> [Dataset]:
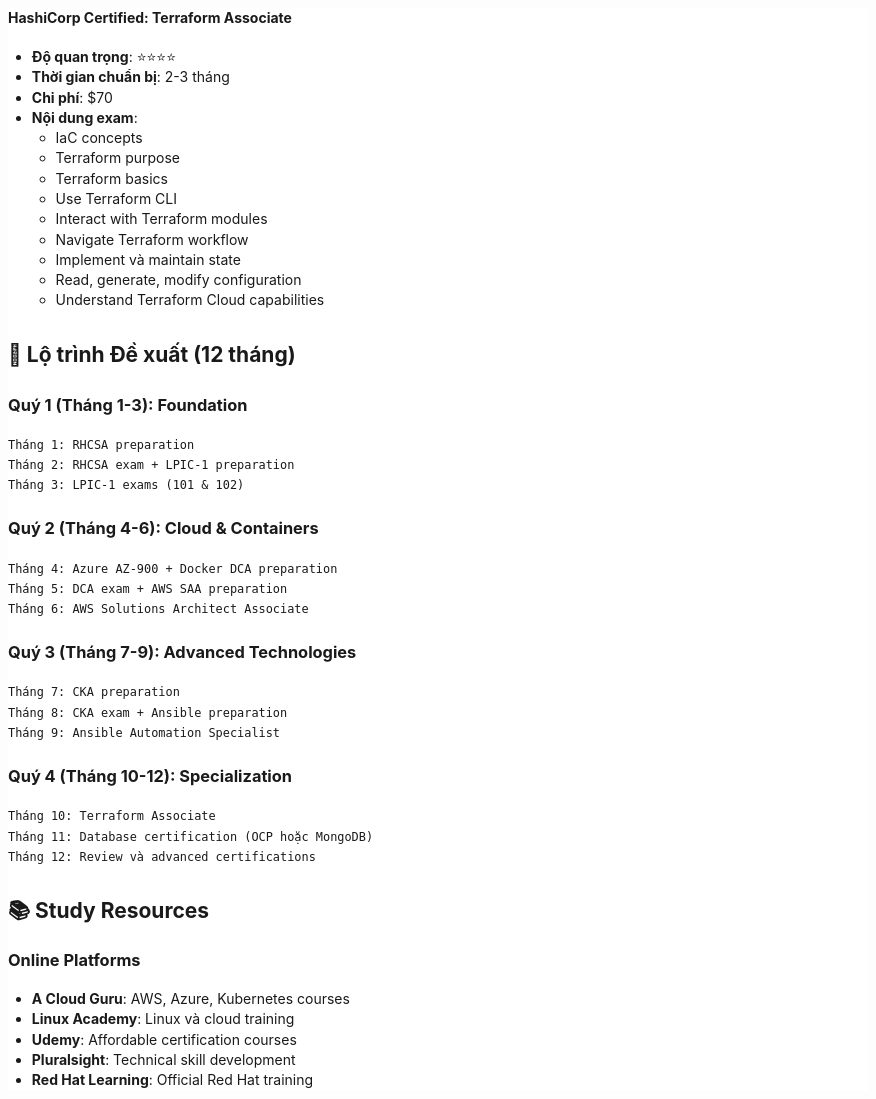 #### HashiCorp Certified: Terraform Associate
- **Độ quan trọng**: ⭐⭐⭐⭐
- **Thời gian chuẩn bị**: 2-3 tháng
- **Chi phí**: $70
- **Nội dung exam**:
  - IaC concepts
  - Terraform purpose
  - Terraform basics
  - Use Terraform CLI
  - Interact with Terraform modules
  - Navigate Terraform workflow
  - Implement và maintain state
  - Read, generate, modify configuration
  - Understand Terraform Cloud capabilities

## 📅 Lộ trình Đề xuất (12 tháng)

### Quý 1 (Tháng 1-3): Foundation
```
Tháng 1: RHCSA preparation
Tháng 2: RHCSA exam + LPIC-1 preparation  
Tháng 3: LPIC-1 exams (101 & 102)
```

### Quý 2 (Tháng 4-6): Cloud & Containers
```
Tháng 4: Azure AZ-900 + Docker DCA preparation
Tháng 5: DCA exam + AWS SAA preparation
Tháng 6: AWS Solutions Architect Associate
```

### Quý 3 (Tháng 7-9): Advanced Technologies
```
Tháng 7: CKA preparation
Tháng 8: CKA exam + Ansible preparation
Tháng 9: Ansible Automation Specialist
```

### Quý 4 (Tháng 10-12): Specialization
```
Tháng 10: Terraform Associate
Tháng 11: Database certification (OCP hoặc MongoDB)
Tháng 12: Review và advanced certifications
```

## 📚 Study Resources

### Online Platforms
- **A Cloud Guru**: AWS, Azure, Kubernetes courses
- **Linux Academy**: Linux và cloud training
- **Udemy**: Affordable certification courses
- **Pluralsight**: Technical skill development
- **Red Hat Learning**: Official Red Hat training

> [What is needed]: Repeat the material above word for word, please, apart from its images.

> [Answer section]:
 #### HashiCorp Certified: Terraform Associate
- **Độ quan trọng**: ⭐⭐⭐⭐
- **Thời gian chuẩn bị**: 2-3 tháng
- **Chi phí**: $70
- **Nội dung exam**:
  - IaC concepts
  - Terraform purpose
  - Terraform basics
  - Use Terraform CLI
  - Interact with Terraform modules
  - Navigate Terraform workflow
  - Implement và maintain state
  - Read, generate, modify configuration
  - Understand Terraform Cloud capabilities

## 📅 Lộ trình Đề xuất (12 tháng)

### Quý 1 (Tháng 1-3): Foundation
```
Tháng 1: RHCSA preparation
Tháng 2: RHCSA exam + LPIC-1 preparation  
Tháng 3: LPIC-1 exams (101 & 102)
```

### Quý 2 (Tháng 4-6): Cloud & Containers
```
Tháng 4: Azure AZ-900 + Docker DCA preparation
Tháng 5: DCA exam + AWS SAA preparation
Tháng 6: AWS Solutions Architect Associate
```

### Quý 3 (Tháng 7-9): Advanced Technologies
```
Tháng 7: CKA preparation
Tháng 8: CKA exam + Ansible preparation
Tháng 9: Ansible Automation Specialist
```

### Quý 4 (Tháng 10-12): Specialization
```
Tháng 10: Terraform Associate
Tháng 11: Database certification (OCP hoặc MongoDB)
Tháng 12: Review và advanced certifications
```

## 📚 Study Resources

### Online Platforms
- **A Cloud Guru**: AWS, Azure, Kubernetes courses
- **Linux Academy**: Linux và cloud training
- **Udemy**: Affordable certification courses
- **Pluralsight**: Technical skill development
- **Red Hat Learning**: Official Red Hat training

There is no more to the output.